Róisín O’Brien’s Fleischmann Diaries project, which digitized, transcribed, annotated, and indexed the 1926 and 1927 diaries of the Irish composer and conductor as well as some supporting material, is a superb example of a well-documented DH project. It is also a useful example to consider because of how its creators avoided the decontextualization of information that Miriam Posner discussed as common within DH projects.
The core of the Fleischmann Diaries is the Diaries themselves, which are presented as high-quality digital photographs (Róisín O’Brien discusses the process of taking them in detail here) of each page alongside the transcribed text of that page with footnotes giving context to some of the names and places mentioned in the diaries.
The diaries are indexed and can be sorted by month. Some supporting materials (photographs, newspaper clippings), are also presented. I find the decision to include both the photographs of the diary pages and the machine readable transcribed text on the same page very interesting. It helps prevent the contents of the diary from feeling decontextualized, while the transcribed text enhances readability and makes the data searchable. Additionally, it makes the information comprehensible for those who are visually impaired. I’ve noticed that the Carleton Archive at times uses the same method, but often the transcribed text is missing or formatted in ways that make it difficult to read.
Basic information on how the project was conducted are available on the website’s about page and one discussing the digitization process, but for much more detailed description and discussion of methods that the creator hopes others will use in the future, one must access Róisín O’Brien’s dissertation.
I was drawn to Róisín O’Brien’s project initially because I have a passing familiarity with the author of the diaries, Aloys Fleischmann, but what truly captured my attention was that this project is accessible to both laypeople with basic computer knowledge who want to read the diaries, and to beginning DH practitioners who are interested in the process of creating the website.
Thus, I will end this post with a breakdown of the project using Miriam Posner’s method from “How Did They Make That?:”
- Sources: Fleischmann’s 1926 and 1927 diaries, archival photographs (some from surviving family members), news clippings.
- Process: diaries were photographed using a Nikon D5200 SLR camera with a light kit and stand to achieve uniform results.

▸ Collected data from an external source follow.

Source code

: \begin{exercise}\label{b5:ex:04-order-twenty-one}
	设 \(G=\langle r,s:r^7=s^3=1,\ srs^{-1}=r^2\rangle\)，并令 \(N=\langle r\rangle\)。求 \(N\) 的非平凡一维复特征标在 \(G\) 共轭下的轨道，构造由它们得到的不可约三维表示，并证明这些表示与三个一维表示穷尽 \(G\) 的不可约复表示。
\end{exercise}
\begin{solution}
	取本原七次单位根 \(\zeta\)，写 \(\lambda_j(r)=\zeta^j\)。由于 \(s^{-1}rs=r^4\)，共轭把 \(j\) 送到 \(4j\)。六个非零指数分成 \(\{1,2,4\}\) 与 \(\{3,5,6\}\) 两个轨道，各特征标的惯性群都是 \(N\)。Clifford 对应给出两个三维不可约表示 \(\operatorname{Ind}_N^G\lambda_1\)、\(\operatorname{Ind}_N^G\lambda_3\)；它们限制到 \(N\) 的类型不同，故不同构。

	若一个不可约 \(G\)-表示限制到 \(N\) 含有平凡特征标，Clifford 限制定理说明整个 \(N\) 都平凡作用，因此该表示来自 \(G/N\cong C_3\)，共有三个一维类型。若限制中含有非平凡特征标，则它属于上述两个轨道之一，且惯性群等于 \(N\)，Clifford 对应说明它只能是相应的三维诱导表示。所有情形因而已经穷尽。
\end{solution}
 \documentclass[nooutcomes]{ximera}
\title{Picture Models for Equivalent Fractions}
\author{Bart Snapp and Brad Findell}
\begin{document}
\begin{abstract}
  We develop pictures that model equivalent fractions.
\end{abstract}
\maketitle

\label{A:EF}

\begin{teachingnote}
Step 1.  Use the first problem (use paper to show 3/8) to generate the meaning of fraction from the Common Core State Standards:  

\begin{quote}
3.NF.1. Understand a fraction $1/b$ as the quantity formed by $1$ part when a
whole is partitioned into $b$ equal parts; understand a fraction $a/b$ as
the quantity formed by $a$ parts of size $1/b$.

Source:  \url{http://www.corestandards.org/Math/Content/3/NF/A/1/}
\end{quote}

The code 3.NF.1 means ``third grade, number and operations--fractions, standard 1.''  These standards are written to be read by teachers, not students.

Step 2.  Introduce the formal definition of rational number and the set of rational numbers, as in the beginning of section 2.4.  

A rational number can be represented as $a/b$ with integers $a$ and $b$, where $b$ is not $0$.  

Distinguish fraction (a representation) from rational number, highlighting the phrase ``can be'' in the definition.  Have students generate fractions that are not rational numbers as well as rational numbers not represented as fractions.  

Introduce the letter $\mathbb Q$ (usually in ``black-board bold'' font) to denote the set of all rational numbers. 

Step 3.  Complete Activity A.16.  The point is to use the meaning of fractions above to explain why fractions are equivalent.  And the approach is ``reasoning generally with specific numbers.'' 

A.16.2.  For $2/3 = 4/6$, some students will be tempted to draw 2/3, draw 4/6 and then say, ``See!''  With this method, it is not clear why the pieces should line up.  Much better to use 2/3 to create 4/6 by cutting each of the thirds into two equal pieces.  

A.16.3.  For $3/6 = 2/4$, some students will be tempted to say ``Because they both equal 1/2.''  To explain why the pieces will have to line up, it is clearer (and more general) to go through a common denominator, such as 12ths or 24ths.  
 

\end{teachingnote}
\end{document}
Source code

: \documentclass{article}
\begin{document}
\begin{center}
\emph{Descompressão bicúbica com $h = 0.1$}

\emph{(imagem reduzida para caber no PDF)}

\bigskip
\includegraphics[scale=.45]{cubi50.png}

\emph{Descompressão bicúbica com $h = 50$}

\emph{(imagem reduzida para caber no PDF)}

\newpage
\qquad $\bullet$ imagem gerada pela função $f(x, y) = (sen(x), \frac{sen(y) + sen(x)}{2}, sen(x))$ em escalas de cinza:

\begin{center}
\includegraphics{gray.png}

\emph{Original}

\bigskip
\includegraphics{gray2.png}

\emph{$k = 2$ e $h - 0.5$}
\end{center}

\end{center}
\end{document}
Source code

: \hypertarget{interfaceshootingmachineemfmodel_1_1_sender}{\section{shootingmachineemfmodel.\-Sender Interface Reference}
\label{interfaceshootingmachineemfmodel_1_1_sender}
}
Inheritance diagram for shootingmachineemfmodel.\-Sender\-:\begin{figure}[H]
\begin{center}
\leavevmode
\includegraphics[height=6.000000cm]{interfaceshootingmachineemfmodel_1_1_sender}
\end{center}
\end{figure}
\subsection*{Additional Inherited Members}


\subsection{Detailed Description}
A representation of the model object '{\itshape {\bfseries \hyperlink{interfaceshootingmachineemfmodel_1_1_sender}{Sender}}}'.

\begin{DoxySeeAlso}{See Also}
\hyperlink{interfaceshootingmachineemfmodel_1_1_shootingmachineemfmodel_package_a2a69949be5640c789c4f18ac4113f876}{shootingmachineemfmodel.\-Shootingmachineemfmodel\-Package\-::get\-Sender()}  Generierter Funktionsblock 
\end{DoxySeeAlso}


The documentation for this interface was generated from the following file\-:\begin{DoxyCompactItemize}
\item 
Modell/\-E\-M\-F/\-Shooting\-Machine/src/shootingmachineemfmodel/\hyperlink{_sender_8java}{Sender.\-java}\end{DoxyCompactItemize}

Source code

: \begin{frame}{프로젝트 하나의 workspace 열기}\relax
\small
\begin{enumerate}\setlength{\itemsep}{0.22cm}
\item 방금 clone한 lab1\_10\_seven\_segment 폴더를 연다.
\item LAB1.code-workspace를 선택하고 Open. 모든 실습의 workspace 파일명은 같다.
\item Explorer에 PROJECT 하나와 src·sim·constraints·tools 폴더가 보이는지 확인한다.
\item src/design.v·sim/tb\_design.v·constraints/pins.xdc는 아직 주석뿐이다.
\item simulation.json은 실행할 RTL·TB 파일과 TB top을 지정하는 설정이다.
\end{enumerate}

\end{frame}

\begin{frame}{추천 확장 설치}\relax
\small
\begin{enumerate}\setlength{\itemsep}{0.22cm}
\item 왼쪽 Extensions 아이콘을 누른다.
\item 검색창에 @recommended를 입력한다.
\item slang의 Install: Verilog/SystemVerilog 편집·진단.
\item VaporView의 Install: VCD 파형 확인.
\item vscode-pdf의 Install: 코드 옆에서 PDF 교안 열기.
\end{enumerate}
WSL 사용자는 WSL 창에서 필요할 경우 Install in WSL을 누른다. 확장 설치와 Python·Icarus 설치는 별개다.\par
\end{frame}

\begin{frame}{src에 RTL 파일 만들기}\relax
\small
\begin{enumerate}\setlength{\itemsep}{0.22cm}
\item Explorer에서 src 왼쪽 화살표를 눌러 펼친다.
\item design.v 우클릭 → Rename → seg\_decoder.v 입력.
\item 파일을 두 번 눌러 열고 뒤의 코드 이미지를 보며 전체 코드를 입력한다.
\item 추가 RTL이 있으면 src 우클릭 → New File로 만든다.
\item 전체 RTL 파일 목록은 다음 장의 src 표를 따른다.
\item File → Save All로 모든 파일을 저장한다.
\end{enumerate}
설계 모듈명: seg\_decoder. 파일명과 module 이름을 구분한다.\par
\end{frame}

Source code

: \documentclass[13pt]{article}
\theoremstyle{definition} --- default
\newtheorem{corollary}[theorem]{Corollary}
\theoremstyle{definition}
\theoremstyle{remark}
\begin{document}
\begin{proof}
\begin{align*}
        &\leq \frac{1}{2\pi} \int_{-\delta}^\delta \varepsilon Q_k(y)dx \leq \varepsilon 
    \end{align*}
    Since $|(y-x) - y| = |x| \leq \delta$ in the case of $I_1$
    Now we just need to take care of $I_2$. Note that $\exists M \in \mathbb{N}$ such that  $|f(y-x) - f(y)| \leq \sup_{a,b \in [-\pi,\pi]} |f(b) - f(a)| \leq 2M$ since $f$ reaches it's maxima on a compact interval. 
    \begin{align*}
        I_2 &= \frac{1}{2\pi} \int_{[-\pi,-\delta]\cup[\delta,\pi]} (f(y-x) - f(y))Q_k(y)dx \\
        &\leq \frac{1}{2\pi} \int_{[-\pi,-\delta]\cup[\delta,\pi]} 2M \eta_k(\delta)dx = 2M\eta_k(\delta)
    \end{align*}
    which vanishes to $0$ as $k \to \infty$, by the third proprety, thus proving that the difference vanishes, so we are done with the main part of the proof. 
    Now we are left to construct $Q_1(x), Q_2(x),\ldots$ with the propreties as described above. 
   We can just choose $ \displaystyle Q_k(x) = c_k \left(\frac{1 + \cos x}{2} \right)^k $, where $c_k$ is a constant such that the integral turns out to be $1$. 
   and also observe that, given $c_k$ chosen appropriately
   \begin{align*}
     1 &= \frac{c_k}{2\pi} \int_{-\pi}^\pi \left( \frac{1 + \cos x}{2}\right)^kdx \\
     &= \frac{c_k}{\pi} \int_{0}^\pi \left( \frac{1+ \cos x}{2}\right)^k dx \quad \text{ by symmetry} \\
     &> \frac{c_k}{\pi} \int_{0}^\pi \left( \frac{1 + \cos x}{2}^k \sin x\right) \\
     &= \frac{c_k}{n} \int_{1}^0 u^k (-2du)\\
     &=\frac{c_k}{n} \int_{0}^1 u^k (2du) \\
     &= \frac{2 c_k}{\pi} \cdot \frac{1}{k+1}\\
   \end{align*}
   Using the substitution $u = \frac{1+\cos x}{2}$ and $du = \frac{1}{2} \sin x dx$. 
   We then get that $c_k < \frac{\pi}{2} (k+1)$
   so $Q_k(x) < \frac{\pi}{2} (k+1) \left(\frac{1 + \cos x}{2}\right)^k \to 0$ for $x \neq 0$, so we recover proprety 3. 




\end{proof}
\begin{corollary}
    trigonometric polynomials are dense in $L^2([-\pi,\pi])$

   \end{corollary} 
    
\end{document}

Additional documents were also photographed. Diaries were transcribed, indexed, and had footnotes added.
- Presentation: website hosted by University College Cork under a Creative Commons Attribution-Non Commercial-No Derivatives 4.0 International License. Transcription and photographs of diaries are available in chronological order or indexed, and a gallery provides access to additional materials.
All in all, I was surprised at how easy it was to discover how others created DH projects, because the community does really have a “sharing” ethos.